> **What to work on**
Return all lines from the listing below in which "HIGHLIGHT" appears.

> **The data**

----------

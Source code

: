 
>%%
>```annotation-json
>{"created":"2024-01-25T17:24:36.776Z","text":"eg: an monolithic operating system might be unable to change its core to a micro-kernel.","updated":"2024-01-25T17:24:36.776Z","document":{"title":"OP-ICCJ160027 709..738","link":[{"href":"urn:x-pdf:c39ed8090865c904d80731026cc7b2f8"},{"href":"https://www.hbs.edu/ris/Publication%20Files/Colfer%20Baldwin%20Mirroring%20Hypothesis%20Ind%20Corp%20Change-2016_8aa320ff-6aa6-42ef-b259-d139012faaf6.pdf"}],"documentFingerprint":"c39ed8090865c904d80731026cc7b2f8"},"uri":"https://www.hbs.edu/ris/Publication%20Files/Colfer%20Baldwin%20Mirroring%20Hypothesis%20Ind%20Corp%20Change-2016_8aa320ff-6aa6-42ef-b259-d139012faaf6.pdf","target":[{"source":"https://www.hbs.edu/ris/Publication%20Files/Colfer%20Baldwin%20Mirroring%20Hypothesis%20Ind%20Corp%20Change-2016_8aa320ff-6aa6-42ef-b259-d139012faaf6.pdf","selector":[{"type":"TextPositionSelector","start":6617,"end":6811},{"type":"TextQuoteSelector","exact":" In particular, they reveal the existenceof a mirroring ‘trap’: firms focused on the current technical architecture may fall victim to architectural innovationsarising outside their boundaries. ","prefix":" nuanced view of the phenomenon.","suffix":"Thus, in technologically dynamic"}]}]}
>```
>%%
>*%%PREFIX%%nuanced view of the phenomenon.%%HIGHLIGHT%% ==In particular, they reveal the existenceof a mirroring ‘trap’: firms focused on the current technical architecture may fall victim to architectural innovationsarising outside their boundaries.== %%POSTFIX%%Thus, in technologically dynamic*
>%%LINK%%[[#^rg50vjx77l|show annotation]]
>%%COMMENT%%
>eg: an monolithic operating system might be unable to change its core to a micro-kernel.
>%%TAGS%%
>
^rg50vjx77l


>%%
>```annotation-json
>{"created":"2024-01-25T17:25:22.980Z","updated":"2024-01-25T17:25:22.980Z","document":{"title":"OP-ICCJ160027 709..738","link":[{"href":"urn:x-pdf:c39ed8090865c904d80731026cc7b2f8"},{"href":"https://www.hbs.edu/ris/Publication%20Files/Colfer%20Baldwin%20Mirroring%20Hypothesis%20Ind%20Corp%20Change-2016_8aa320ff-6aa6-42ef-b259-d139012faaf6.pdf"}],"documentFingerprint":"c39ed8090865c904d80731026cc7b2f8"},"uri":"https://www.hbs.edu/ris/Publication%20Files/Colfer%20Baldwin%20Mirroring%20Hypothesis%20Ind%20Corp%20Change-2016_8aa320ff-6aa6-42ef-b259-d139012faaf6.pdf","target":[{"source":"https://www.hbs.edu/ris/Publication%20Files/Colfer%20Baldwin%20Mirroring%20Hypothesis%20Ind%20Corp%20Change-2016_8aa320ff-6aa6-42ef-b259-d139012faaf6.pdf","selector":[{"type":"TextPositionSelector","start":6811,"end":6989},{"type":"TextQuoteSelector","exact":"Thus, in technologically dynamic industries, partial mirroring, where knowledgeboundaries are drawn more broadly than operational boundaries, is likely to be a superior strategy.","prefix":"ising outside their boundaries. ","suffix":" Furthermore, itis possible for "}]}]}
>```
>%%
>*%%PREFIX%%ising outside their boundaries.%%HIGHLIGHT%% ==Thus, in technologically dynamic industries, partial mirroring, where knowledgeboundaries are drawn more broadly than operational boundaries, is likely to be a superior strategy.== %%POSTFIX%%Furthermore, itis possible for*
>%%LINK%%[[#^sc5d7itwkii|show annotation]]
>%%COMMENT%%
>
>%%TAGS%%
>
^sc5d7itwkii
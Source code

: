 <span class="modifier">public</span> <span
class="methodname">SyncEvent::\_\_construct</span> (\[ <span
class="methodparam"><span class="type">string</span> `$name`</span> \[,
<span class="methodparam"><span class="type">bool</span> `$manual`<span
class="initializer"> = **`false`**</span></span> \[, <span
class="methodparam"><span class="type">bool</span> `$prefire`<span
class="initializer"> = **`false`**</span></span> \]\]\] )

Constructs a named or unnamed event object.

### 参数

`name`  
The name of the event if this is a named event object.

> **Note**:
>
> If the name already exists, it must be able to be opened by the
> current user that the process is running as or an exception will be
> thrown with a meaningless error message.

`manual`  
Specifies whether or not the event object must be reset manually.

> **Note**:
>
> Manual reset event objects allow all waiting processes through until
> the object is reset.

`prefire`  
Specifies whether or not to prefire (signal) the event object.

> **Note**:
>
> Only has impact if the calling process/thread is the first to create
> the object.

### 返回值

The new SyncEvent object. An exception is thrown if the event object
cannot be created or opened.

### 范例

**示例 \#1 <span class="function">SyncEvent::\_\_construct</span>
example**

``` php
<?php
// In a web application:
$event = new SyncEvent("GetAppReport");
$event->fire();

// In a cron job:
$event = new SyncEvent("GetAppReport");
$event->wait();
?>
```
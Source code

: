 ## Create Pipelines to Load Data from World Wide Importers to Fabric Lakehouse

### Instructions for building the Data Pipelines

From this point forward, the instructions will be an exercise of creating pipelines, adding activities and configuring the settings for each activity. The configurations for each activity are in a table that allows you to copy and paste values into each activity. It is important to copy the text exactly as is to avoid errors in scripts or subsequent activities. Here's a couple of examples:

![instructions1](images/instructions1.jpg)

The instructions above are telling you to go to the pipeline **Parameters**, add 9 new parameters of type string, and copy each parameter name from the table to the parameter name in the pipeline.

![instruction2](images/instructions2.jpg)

----------

> **Answer for the task**
>*%%PREFIX%%nuanced view of the phenomenon.%%HIGHLIGHT%% ==In particular, they reveal the existenceof a mirroring ‘trap’: firms focused on the current technical architecture may fall victim to architectural innovationsarising outside their boundaries.== %%POSTFIX%%Thus, in technologically dynamic*
>*%%PREFIX%%ising outside their boundaries.%%HIGHLIGHT%% ==Thus, in technologically dynamic industries, partial mirroring, where knowledgeboundaries are drawn more broadly than operational boundaries, is likely to be a superior strategy.== %%POSTFIX%%Furthermore, itis possible for*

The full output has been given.